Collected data
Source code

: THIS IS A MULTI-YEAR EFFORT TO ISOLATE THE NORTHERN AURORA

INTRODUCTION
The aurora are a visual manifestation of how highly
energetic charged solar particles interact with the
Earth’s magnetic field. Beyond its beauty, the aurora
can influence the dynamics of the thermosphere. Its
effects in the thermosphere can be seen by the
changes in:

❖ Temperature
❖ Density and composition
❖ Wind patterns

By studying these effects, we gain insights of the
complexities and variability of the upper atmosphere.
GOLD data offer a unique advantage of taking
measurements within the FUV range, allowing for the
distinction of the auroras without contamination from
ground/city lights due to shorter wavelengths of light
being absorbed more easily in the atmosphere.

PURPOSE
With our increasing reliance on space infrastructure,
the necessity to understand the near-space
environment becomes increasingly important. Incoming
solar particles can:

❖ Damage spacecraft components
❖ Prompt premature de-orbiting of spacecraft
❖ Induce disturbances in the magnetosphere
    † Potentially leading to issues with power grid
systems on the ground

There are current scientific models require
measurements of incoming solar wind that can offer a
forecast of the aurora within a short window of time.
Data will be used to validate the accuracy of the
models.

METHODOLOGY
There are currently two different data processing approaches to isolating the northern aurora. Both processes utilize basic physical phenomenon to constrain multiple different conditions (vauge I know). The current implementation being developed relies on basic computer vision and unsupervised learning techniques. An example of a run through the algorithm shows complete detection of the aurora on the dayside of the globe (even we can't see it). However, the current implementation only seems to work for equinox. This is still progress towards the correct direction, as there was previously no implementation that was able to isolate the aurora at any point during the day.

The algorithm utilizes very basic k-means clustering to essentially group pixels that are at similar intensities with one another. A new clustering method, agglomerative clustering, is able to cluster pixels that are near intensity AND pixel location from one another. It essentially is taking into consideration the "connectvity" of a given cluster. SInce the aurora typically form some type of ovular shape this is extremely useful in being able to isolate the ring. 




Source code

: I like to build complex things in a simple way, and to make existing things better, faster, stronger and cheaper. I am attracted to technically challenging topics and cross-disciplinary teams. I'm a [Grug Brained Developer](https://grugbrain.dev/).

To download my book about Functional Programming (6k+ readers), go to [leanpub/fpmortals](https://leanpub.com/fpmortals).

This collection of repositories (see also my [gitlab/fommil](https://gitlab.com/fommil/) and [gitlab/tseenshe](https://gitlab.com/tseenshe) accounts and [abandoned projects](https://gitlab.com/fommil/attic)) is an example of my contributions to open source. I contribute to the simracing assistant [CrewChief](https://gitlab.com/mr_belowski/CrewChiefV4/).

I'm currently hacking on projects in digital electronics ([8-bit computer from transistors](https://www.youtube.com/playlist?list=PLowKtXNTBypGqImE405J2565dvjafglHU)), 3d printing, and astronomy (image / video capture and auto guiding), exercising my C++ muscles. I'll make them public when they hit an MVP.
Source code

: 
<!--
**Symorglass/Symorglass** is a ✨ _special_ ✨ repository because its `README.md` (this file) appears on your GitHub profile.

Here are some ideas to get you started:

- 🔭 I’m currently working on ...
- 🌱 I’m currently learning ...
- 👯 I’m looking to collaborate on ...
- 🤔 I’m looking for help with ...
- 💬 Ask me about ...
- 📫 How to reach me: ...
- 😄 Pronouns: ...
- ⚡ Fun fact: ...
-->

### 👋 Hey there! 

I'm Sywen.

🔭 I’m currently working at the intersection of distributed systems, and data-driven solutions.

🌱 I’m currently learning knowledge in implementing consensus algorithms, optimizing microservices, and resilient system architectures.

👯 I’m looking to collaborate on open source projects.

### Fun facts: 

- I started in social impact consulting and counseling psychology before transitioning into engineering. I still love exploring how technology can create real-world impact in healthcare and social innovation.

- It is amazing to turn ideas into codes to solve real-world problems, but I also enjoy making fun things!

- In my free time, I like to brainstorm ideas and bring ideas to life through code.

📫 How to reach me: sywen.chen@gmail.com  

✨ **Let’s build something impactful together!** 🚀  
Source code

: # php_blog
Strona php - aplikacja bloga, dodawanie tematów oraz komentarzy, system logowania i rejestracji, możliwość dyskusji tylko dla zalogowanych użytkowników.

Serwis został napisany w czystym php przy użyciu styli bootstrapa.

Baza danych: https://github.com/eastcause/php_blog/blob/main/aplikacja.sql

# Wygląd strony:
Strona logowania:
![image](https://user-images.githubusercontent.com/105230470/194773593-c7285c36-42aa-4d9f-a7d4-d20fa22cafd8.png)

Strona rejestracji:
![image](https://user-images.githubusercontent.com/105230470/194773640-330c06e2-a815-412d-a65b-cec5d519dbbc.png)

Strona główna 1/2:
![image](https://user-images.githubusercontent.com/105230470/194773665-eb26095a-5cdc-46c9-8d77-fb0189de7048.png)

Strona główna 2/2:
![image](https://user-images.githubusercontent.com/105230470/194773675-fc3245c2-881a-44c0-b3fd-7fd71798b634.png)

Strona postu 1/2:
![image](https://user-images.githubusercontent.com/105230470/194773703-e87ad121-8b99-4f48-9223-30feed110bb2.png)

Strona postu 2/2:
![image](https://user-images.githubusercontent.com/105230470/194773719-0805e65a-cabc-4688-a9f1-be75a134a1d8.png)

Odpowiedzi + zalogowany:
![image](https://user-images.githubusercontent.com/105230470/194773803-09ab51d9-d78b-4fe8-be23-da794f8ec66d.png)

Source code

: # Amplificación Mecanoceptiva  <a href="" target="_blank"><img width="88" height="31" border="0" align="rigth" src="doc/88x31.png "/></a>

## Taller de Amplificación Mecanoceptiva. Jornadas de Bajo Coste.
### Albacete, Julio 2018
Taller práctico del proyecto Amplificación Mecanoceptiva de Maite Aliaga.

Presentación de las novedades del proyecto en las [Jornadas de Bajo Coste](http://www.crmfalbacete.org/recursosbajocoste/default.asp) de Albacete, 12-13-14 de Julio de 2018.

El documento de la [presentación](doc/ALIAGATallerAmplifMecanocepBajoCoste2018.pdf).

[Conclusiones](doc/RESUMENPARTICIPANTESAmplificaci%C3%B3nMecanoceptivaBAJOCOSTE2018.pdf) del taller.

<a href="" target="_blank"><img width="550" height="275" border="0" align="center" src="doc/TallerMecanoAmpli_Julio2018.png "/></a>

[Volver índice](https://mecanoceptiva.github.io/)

● **What the exercise asks**
Each record above is to be written out again, without any change.

● **Answer**
Source code

: THIS IS A MULTI-YEAR EFFORT TO ISOLATE THE NORTHERN AURORA

INTRODUCTION
The aurora are a visual manifestation of how highly
energetic charged solar particles interact with the
Earth’s magnetic field. Beyond its beauty, the aurora
can influence the dynamics of the thermosphere. Its
effects in the thermosphere can be seen by the
changes in:

❖ Temperature
❖ Density and composition
❖ Wind patterns

By studying these effects, we gain insights of the
complexities and variability of the upper atmosphere.
GOLD data offer a unique advantage of taking
measurements within the FUV range, allowing for the
distinction of the auroras without contamination from
ground/city lights due to shorter wavelengths of light
being absorbed more easily in the atmosphere.

PURPOSE
With our increasing reliance on space infrastructure,
the necessity to understand the near-space
environment becomes increasingly important. Incoming
solar particles can:

❖ Damage spacecraft components
❖ Prompt premature de-orbiting of spacecraft
❖ Induce disturbances in the magnetosphere
    † Potentially leading to issues with power grid
systems on the ground

There are current scientific models require
measurements of incoming solar wind that can offer a
forecast of the aurora within a short window of time.
Data will be used to validate the accuracy of the
models.

METHODOLOGY
There are currently two different data processing approaches to isolating the northern aurora. Both processes utilize basic physical phenomenon to constrain multiple different conditions (vauge I know). The current implementation being developed relies on basic computer vision and unsupervised learning techniques. An example of a run through the algorithm shows complete detection of the aurora on the dayside of the globe (even we can't see it). However, the current implementation only seems to work for equinox. This is still progress towards the correct direction, as there was previously no implementation that was able to isolate the aurora at any point during the day.

The algorithm utilizes very basic k-means clustering to essentially group pixels that are at similar intensities with one another. A new clustering method, agglomerative clustering, is able to cluster pixels that are near intensity AND pixel location from one another. It essentially is taking into consideration the "connectvity" of a given cluster. SInce the aurora typically form some type of ovular shape this is extremely useful in being able to isolate the ring. 




Source code

: I like to build complex things in a simple way, and to make existing things better, faster, stronger and cheaper. I am attracted to technically challenging topics and cross-disciplinary teams. I'm a [Grug Brained Developer](https://grugbrain.dev/).

To download my book about Functional Programming (6k+ readers), go to [leanpub/fpmortals](https://leanpub.com/fpmortals).

This collection of repositories (see also my [gitlab/fommil](https://gitlab.com/fommil/) and [gitlab/tseenshe](https://gitlab.com/tseenshe) accounts and [abandoned projects](https://gitlab.com/fommil/attic)) is an example of my contributions to open source. I contribute to the simracing assistant [CrewChief](https://gitlab.com/mr_belowski/CrewChiefV4/).

I'm currently hacking on projects in digital electronics ([8-bit computer from transistors](https://www.youtube.com/playlist?list=PLowKtXNTBypGqImE405J2565dvjafglHU)), 3d printing, and astronomy (image / video capture and auto guiding), exercising my C++ muscles. I'll make them public when they hit an MVP.
Source code

: 
<!--
**Symorglass/Symorglass** is a ✨ _special_ ✨ repository because its `README.md` (this file) appears on your GitHub profile.

Here are some ideas to get you started:

- 🔭 I’m currently working on ...
- 🌱 I’m currently learning ...
- 👯 I’m looking to collaborate on ...
- 🤔 I’m looking for help with ...
- 💬 Ask me about ...
- 📫 How to reach me: ...
- 😄 Pronouns: ...
- ⚡ Fun fact: ...
-->

### 👋 Hey there! 

I'm Sywen.

🔭 I’m currently working at the intersection of distributed systems, and data-driven solutions.

🌱 I’m currently learning knowledge in implementing consensus algorithms, optimizing microservices, and resilient system architectures.

👯 I’m looking to collaborate on open source projects.

### Fun facts: 

- I started in social impact consulting and counseling psychology before transitioning into engineering. I still love exploring how technology can create real-world impact in healthcare and social innovation.

- It is amazing to turn ideas into codes to solve real-world problems, but I also enjoy making fun things!

- In my free time, I like to brainstorm ideas and bring ideas to life through code.

📫 How to reach me: sywen.chen@gmail.com  

✨ **Let’s build something impactful together!** 🚀  
Source code

: # php_blog
Strona php - aplikacja bloga, dodawanie tematów oraz komentarzy, system logowania i rejestracji, możliwość dyskusji tylko dla zalogowanych użytkowników.

Serwis został napisany w czystym php przy użyciu styli bootstrapa.

Baza danych: https://github.com/eastcause/php_blog/blob/main/aplikacja.sql

# Wygląd strony:
Strona logowania:
![image](https://user-images.githubusercontent.com/105230470/194773593-c7285c36-42aa-4d9f-a7d4-d20fa22cafd8.png)

Strona rejestracji:
![image](https://user-images.githubusercontent.com/105230470/194773640-330c06e2-a815-412d-a65b-cec5d519dbbc.png)

Strona główna 1/2:
![image](https://user-images.githubusercontent.com/105230470/194773665-eb26095a-5cdc-46c9-8d77-fb0189de7048.png)

Strona główna 2/2:
![image](https://user-images.githubusercontent.com/105230470/194773675-fc3245c2-881a-44c0-b3fd-7fd71798b634.png)

Strona postu 1/2:
![image](https://user-images.githubusercontent.com/105230470/194773703-e87ad121-8b99-4f48-9223-30feed110bb2.png)

Strona postu 2/2:
![image](https://user-images.githubusercontent.com/105230470/194773719-0805e65a-cabc-4688-a9f1-be75a134a1d8.png)

Odpowiedzi + zalogowany:
![image](https://user-images.githubusercontent.com/105230470/194773803-09ab51d9-d78b-4fe8-be23-da794f8ec66d.png)

Source code

: # Amplificación Mecanoceptiva  <a href="" target="_blank"><img width="88" height="31" border="0" align="rigth" src="doc/88x31.png "/></a>

## Taller de Amplificación Mecanoceptiva. Jornadas de Bajo Coste.
### Albacete, Julio 2018
Taller práctico del proyecto Amplificación Mecanoceptiva de Maite Aliaga.

Presentación de las novedades del proyecto en las [Jornadas de Bajo Coste](http://www.crmfalbacete.org/recursosbajocoste/default.asp) de Albacete, 12-13-14 de Julio de 2018.

El documento de la [presentación](doc/ALIAGATallerAmplifMecanocepBajoCoste2018.pdf).

[Conclusiones](doc/RESUMENPARTICIPANTESAmplificaci%C3%B3nMecanoceptivaBAJOCOSTE2018.pdf) del taller.

<a href="" target="_blank"><img width="550" height="275" border="0" align="center" src="doc/TallerMecanoAmpli_Julio2018.png "/></a>

[Volver índice](https://mecanoceptiva.github.io/)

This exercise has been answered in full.